How much red meat should I be feeding my 10mth old GSD?
I just recently switched to raw so she has mostly been eating chicken but I am about to order enough meat for the next 5 weeks and just want to make sure I order the right things.


----------



## vukc (Dec 22, 2009)

Everything depends on what you would like to feed her and what plan you would like to follow.... Usual combination says 60% muscle meat (chicken, beef, lamb, duck, rabbit, etc), 20% RBM (raw meaty bone), 10% organ, 10% eggs (optional), 10% veggies/fruits (optional).
So I would guess if you feed her 2 pounds of total per day approximately 1.2 pounds should be muscle meet (whatever source of meet your dog is comfortable with).

Hope my answer is not confusing, but your questions was not well defined either


----------



## Verivus (Nov 7, 2010)

If possible make most (70%+) of the diet red meat. It's more nutritious then white meat.


----------



## Dustin4321 (May 15, 2013)

My dogs are happier on red meat. Thicker stool. They seem to eat it with more enthusiasm. They have more energy and focus with it too imo.

Sent from Petguide.com Free App


----------



## jourdan (Jul 30, 2012)

Avery prefers red meat and like Dustin's dogs he eats it with more enthusiasm. 

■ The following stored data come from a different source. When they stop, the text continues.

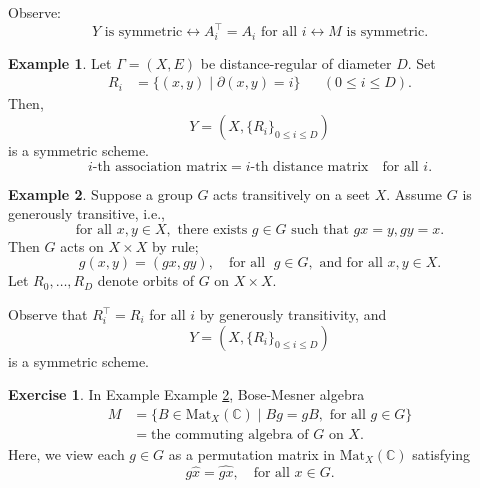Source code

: \documentclass[
]{book}
\theoremstyle{definition}
\theoremstyle{definition}
\newtheorem{example}{Example}[chapter]
\theoremstyle{definition}
\newtheorem{exercise}{Exercise}[chapter]
\theoremstyle{definition}
\theoremstyle{remark}
\begin{document}
Observe:
\[Y \text{ is symmetric} \leftrightarrow A_i^\top = A_i \text{ for all } i \leftrightarrow M \text{ is symmetric}.\]

\begin{example}
\protect\hypertarget{exm:dr}{}\label{exm:dr}Let \(\Gamma = (X, E)\) be distance-regular of diameter \(D\). Set
\begin{align}
R_i & = \{(x,y)\mid \partial(x,y) = i\} && (0\leq i\leq D).
\end{align}
Then,
\[Y = (X, \{R_i\}_{0\leq i\leq D})\]
is a symmetric scheme.
\[i\text{-th association matrix} = i\text{-th distance matrix} \quad \text{for all $i$.}\]
\end{example}

\begin{example}
\protect\hypertarget{exm:gen-tr}{}\label{exm:gen-tr}Suppose a group \(G\) acts transitively on a seet \(X\). Assume \(G\) is generously transitive, i.e.,
\[\text{for all }x,y\in X, \text{ there exists }g\in G \text{ such that }gx = y, gy = x.\]
Then \(G\) acts on \(X\times X\) by rule;
\[g(x,y) = (gx, gy), \quad \text{for all }\; g\in G, \text{ and for all }x,y\in X.\]
Let \(R_0, \ldots, R_D\) denote orbits of \(G\) on \(X\times X\).

Observe that \(R_i^\top = R_i\) for all \(i\) by generously transitivity, and
\[Y = (X, \{R_i\}_{0\leq i\leq D})\]
is a symmetric scheme.
\end{example}

\begin{exercise}
\protect\hypertarget{exr:gen-tr-case}{}\label{exr:gen-tr-case}In Example Example \ref{exm:gen-tr}, Bose-Mesner algebra
\begin{align}
M & = \{B\in \mathrm{Mat}_X(\mathbb{C}) \mid Bg = gB, \text{ for all }g\in G\}\\
& = \text{the commuting algebra of $G$ on $X$.}
\end{align}
Here, we view each \(g\in G\) as a permutation matrix in \(\mathrm{Mat}_X(\mathbb{C})\) satisfying
\[g\hat{x} = \widehat{gx}, \quad \text{for all }x\in G.\]
\end{exercise}
\end{document}
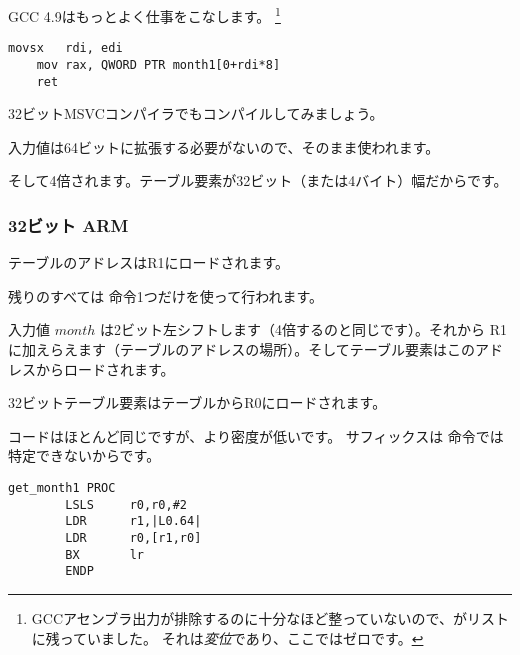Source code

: \Optimizing GCC 4.9はもっとよく仕事をこなします。
\footnote{GCCアセンブラ出力が排除するのに十分なほど整っていないので、がリストに残っていました。 
それは\emph{変位}であり、ここではゼロです。}

\begin{lstlisting}[caption=\Optimizing GCC 4.9 x64,style=customasmx86]
	movsx	rdi, edi
	mov	rax, QWORD PTR month1[0+rdi*8]
	ret
\end{lstlisting}


32ビットMSVCコンパイラでもコンパイルしてみましょう。



入力値は64ビットに拡張する必要がないので、そのまま使われます。

そして4倍されます。テーブル要素が32ビット（または4バイト）幅だからです。

\subsubsection{32ビット ARM}





テーブルのアドレスはR1にロードされます。

残りのすべては \LDR 命令1つだけを使って行われます。

入力値 $month$ は2ビット左シフトします（4倍するのと同じです）。それから
R1に加えらえます（テーブルのアドレスの場所）。そしてテーブル要素はこのアドレスからロードされます。

32ビットテーブル要素はテーブルからR0にロードされます。


コードはほとんど同じですが、より密度が低いです。 \LSL サフィックスは \LDR 命令では特定できないからです。

\begin{lstlisting}[style=customasmARM]
get_month1 PROC
        LSLS     r0,r0,#2
        LDR      r1,|L0.64|
        LDR      r0,[r1,r0]
        BX       lr
        ENDP
\end{lstlisting}

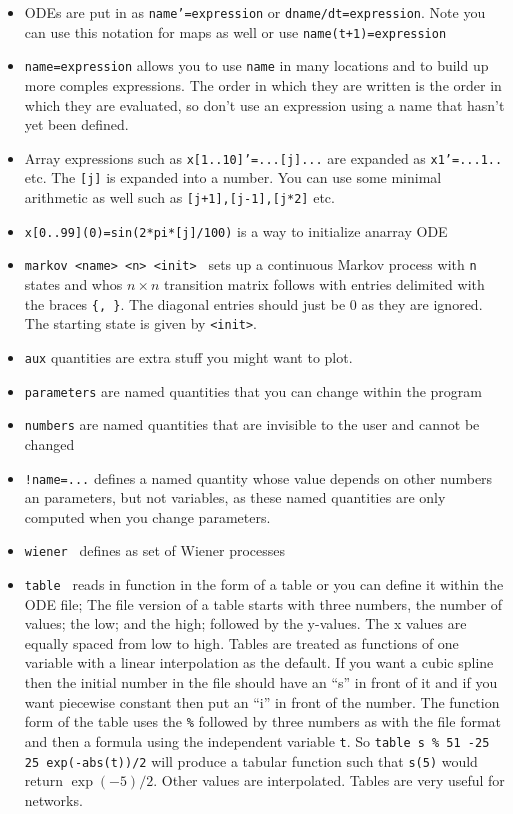 \begin{itemize}\itemsep -.05in
\item ODEs are put in as {\tt name'=expression} or {\tt dname/dt=expression}. Note you can use this notation for maps as well or use {\tt name(t+1)=expression}
\item {\tt name=expression} allows you to use {\tt name} in many locations and to build up more comples expressions. The order in which they are written is the order in which they are evaluated, so don't use an expression using a name that hasn't yet been defined.
\item Array expressions such as {\tt x[1..10]'=...[j]...} are expanded as {\tt x1'=...1..} etc. The {\tt [j]} is expanded into a number. You can use some minimal arithmetic as well such as {\tt [j+1],[j-1],[j*2]} etc. 
\item {\tt x[0..99](0)=sin(2*pi*[j]/100)} is a way to initialize anarray ODE    
\item {\tt markov <name> <n> <init> } sets up a continuous Markov process with {\tt n} states and whos $n\times n$ transition matrix follows with entries delimited with the braces {\tt \{, \}}. The diagonal entries should just be 0 as they are ignored. The starting state is given by {\tt <init>}.  
\item {\tt aux} quantities are extra stuff you might want to plot.
\item {\tt parameters} are named quantities that you can change within the program
\item {\tt numbers} are named quantities that are invisible to the user and cannot be changed
\item {\tt !name=...} defines a named quantity whose value depends on other numbers an parameters, but not variables, as these named quantities are only computed when you change parameters.       
\item {\tt wiener } defines as set of Wiener processes 
\item {\tt table } reads in function in the form of a table or you can define it within the ODE file; The file version of a table starts with three numbers, the number of values; the low; and the high; followed by the y-values.  The x values are equally spaced from low to high. Tables are treated as functions of one variable with a linear interpolation as the default. If you want a cubic spline then the initial number in the file should have an ``s'' in front of it and if you want piecewise constant then put an ``i'' in front of the number.  The function form of the table uses the {\tt \%} followed by three numbers as with the file format and then a formula using the independent variable {\tt t}. So {\tt table s \% 51 -25 25 exp(-abs(t))/2} will produce a tabular function such that {\tt s(5)} would return $\exp(-5)/2.$  Other values are interpolated. Tables are very useful for networks. 

\end{itemize}
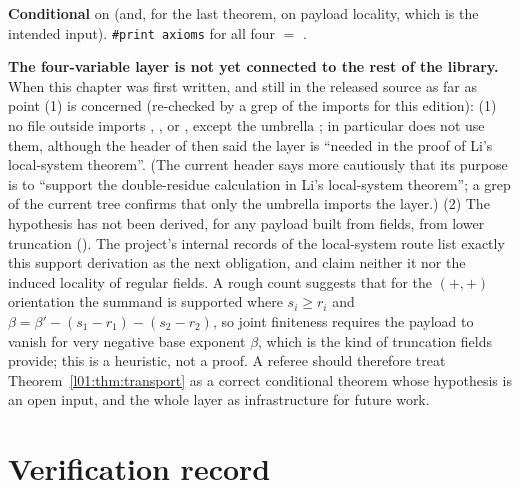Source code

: \begin{status}
\textbf{Conditional} on  (and, for the last theorem, on payload locality, which
is the intended input). \texttt{\#print axioms} for all four $=$ .
\end{status}

\begin{warning}\label{l01:warn:shiftfinite}
\textbf{The four-variable layer is not yet connected to the rest of the library.} When this chapter was first written, and still in the released source as far as point (1) is concerned (re-checked by a grep of the imports for this edition):
(1) no file outside  imports ,
,  or , except
the umbrella ; in particular 
does not use them, although the header of  then said the layer is ``needed in the proof of Li's
local-system theorem''. (The current header says more cautiously that its purpose is to ``support the double-residue
calculation in Li's local-system theorem''; a grep of the current tree confirms that only the umbrella imports the layer.) (2) The hypothesis  has not been derived, for any
payload built from fields, from lower truncation (). The project's internal records of the local-system
route list exactly this support derivation as the next obligation, and claim neither it nor the induced locality of regular
fields. A rough count suggests that for the $(+,+)$ orientation the
summand is supported where $s_i\ge r_i$ and $\beta = \beta'-(s_1-r_1)-(s_2-r_2)$, so joint finiteness requires the payload to
vanish for very negative base exponent $\beta$, which is the kind of truncation fields provide; this is a heuristic, not a
proof. A referee should therefore treat Theorem~\ref{l01:thm:transport} as a correct conditional theorem whose hypothesis is
an open input, and the whole layer as infrastructure for future work.
\end{warning}

\section{Verification record}\label{l01:sec:verification}

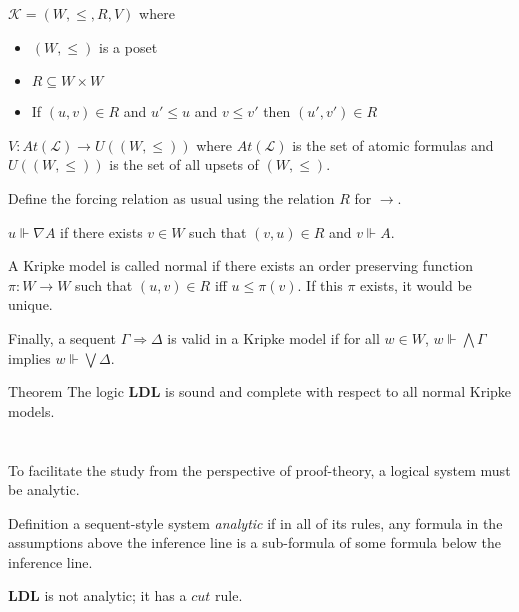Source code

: \documentclass[handout]{beamer}
\begin{document}
\begin{frame}{\subKripSemantics}
	$\mathcal{K}=(W, \leq, R, V)$ where
	\begin{itemize}
		\item $(W, \leq)$ is a poset
		\item $R \subseteq W \times W$
		\item If $(u, v) \in R$ and $u' \leq u$ and $v \leq v'$ then $(u', v') \in R$
	\end{itemize}
	$V: At(\mathcal{L}) \to U((W, \leq))$ where $At(\mathcal{L})$ is the set of atomic formulas and $U((W, \leq))$ is the set of all upsets of $(W, \leq)$.

	Define the forcing relation as usual using the relation $R$ for $\to$.
	
	\begin{block}{}
		$u \Vdash \nabla A$ if there exists $v \in W$ such that $(v, u) \in R$ and $v \Vdash A$.		
	\end{block}
	
	
	A Kripke model is called normal if there exists an order preserving function $\pi : W \to W$ such that $(u, v) \in R$ iff $u \leq \pi(v)$. If this $\pi$ exists, it would be unique.
\end{frame}

\begin{frame}{\subKripSemantics}
	\begin{block}{}
		Finally, a sequent $\Gamma \Rightarrow \Delta$ is valid in a Kripke model if for all $w \in W$, $w \Vdash \bigwedge \Gamma$ implies $w \Vdash \bigvee \Delta$.
	\end{block}\quad
	\vspace*{5mm}
	\begin{exampleblock}{Theorem}
		The logic $\mathbf{LDL}$ is sound and complete with respect to all normal Kripke models.
	\end{exampleblock}
\end{frame}

\section{\secProposal}

\begin{frame}{\subAnalytic}
	To facilitate the study from the perspective of proof-theory, a logical system must be analytic.

	\begin{block}{Definition}
		a sequent-style system \emph{analytic} if in all of its rules, any formula in the assumptions above the inference line is a sub-formula of some formula below the inference line.
		\vspace{1ex}
	\end{block}

	$\mathbf{LDL}$ is not analytic; it has a $cut$ rule.
	\begin{block}{}
		\begin{prooftree}
			\BIC{$\Gamma, \Sigma \Rightarrow \Delta$}
		\end{prooftree}
	\end{block}
\end{frame}
\end{document}
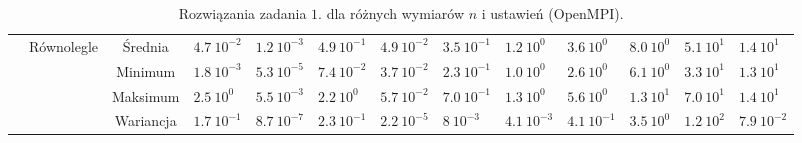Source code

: \documentclass[11pt, a4paper, oneside]{article}
\begin{document}
\begin{table}[H]
\begin{adjustwidth}{-1.76cm}{}
\begin{tabular}{|c|c|c|l|l|l|l|l|l|l|l|l|l|}
                      & \multirow{4}{*}{Równolegle}   & Średnia   & $4.7 \ 10^{-2}$          & $1.2 \ 10^{-3}$         & $4.9 \ 10^{-1}$          & $4.9 \ 10^{-2}$         & $3.5 \ 10^{-1}$          & $1.2 \ 10^{0}$          & $3.6 \ 10^{0}$           & $8.0 \ 10^{0}$          & $5.1 \ 10^{1}$           & $1.4 \ 10^{1}$          \\ \cline{3-13} 
                      &                               & Minimum   & $1.8 \ 10^{-3}$          & $5.3 \ 10^{-5}$         & $7.4 \ 10^{-2}$          & $3.7 \ 10^{-2}$         & $2.3 \ 10^{-1}$          & $1.0 \ 10^{0}$          & $2.6 \ 10^{0}$           & $6.1 \ 10^{0}$          & $3.3 \ 10^{1}$           & $1.3 \ 10^{1}$          \\ \cline{3-13} 
                      &                               & Maksimum  & $2.5 \ 10^{0}$           & $5.5 \ 10^{-3}$         & $2.2 \ 10^{0}$           & $5.7 \ 10^{-2}$         & $7.0 \ 10^{-1}$          & $1.3 \ 10^{0}$          & $5.6 \ 10^{0}$           & $1.3 \ 10^{1}$          & $7.0 \ 10^{1}$           & $1.4 \ 10^{1}$          \\ \cline{3-13} 
                      &                               & Wariancja & $1.7 \ 10^{-1}$          & $8.7 \ 10^{-7}$         & $2.3 \ 10^{-1}$          & $2.2 \ 10^{-5}$         & $8 \ 10^{-3}$            & $4.1 \ 10^{-3}$         & $4.1 \ 10^{-1}$          & $3.5 \ 10^{0}$          & $1.2 \ 10^{2}$           & $7.9 \ 10^{-2}$         \\ \hline
\end{tabular}
\end{adjustwidth}
\caption{Rozwiązania zadania $1$. dla różnych wymiarów $n$ i ustawień (OpenMPI).}
\label{tab:MPI:zad_1}
\end{table}
\end{document}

Sent from Petguide.com Free App


----------



## Clyde (Feb 13, 2011)

Really whatever works best for you. Variety is good but there is no specific amount.

I feed mostly chicken and pork with the odd rabbit and I get buffalo tripe occasionally but I don't feed beef at all. So just find what works for you and your dog.

Just don't go overboard on your first order of a new meat. Get a little and make sure it works good with your dog first


----------